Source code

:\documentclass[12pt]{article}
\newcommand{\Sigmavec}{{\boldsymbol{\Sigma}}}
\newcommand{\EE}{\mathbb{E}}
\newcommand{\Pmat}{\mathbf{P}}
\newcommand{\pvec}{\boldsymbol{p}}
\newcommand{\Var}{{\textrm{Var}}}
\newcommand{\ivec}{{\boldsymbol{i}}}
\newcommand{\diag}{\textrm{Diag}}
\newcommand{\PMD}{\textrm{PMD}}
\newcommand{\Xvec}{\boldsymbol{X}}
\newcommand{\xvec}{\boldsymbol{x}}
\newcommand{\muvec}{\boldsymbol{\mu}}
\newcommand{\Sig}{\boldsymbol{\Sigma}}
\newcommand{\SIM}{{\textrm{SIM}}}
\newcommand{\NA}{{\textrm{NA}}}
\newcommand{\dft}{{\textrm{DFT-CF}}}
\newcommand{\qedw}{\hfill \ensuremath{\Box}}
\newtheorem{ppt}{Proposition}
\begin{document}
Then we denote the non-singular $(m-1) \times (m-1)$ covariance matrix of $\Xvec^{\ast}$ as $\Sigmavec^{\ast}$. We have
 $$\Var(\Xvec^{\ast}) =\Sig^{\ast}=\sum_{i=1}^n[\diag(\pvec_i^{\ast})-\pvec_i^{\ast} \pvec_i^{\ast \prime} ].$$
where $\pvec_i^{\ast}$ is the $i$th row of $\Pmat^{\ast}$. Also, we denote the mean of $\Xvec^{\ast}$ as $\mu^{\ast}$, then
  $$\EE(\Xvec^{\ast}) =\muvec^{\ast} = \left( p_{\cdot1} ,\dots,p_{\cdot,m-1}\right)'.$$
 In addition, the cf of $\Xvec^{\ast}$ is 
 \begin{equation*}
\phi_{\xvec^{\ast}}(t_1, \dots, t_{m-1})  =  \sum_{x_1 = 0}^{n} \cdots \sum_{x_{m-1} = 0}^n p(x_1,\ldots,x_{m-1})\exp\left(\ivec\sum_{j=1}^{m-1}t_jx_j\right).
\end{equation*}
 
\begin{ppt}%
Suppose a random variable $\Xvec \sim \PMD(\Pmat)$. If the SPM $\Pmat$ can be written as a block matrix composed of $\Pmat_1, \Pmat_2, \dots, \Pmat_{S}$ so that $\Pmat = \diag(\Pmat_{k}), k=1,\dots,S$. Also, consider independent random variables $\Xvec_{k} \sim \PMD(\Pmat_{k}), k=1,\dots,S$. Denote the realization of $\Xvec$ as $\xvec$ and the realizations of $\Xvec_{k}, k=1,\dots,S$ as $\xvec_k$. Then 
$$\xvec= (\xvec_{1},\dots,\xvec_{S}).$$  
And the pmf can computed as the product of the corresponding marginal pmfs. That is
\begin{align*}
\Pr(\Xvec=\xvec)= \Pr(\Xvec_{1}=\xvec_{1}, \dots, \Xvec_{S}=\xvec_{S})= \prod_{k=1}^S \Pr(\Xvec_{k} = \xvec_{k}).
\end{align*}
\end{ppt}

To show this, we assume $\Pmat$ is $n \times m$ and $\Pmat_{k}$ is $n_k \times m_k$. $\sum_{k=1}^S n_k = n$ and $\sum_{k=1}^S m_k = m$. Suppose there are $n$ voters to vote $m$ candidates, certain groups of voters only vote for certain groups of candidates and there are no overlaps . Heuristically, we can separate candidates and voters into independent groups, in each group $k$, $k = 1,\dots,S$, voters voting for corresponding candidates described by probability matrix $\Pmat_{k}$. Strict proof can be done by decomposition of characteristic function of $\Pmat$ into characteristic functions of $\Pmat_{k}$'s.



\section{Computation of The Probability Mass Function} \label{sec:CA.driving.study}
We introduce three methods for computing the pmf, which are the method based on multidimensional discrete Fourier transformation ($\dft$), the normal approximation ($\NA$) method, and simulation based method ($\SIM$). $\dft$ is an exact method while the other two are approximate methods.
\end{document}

++++++++++

TASK DIRECTIONS — Starting at the line that contains "To show this, we", output each remaining line of the listing, the last line included, exactly as it appears.

SOLUTION TO THIS EXERCISE —
To show this, we assume $\Pmat$ is $n \times m$ and $\Pmat_{k}$ is $n_k \times m_k$. $\sum_{k=1}^S n_k = n$ and $\sum_{k=1}^S m_k = m$. Suppose there are $n$ voters to vote $m$ candidates, certain groups of voters only vote for certain groups of candidates and there are no overlaps . Heuristically, we can separate candidates and voters into independent groups, in each group $k$, $k = 1,\dots,S$, voters voting for corresponding candidates described by probability matrix $\Pmat_{k}$. Strict proof can be done by decomposition of characteristic function of $\Pmat$ into characteristic functions of $\Pmat_{k}$'s.



\section{Computation of The Probability Mass Function} \label{sec:CA.driving.study}
We introduce three methods for computing the pmf, which are the method based on multidimensional discrete Fourier transformation ($\dft$), the normal approximation ($\NA$) method, and simulation based method ($\SIM$). $\dft$ is an exact method while the other two are approximate methods.
\end{document}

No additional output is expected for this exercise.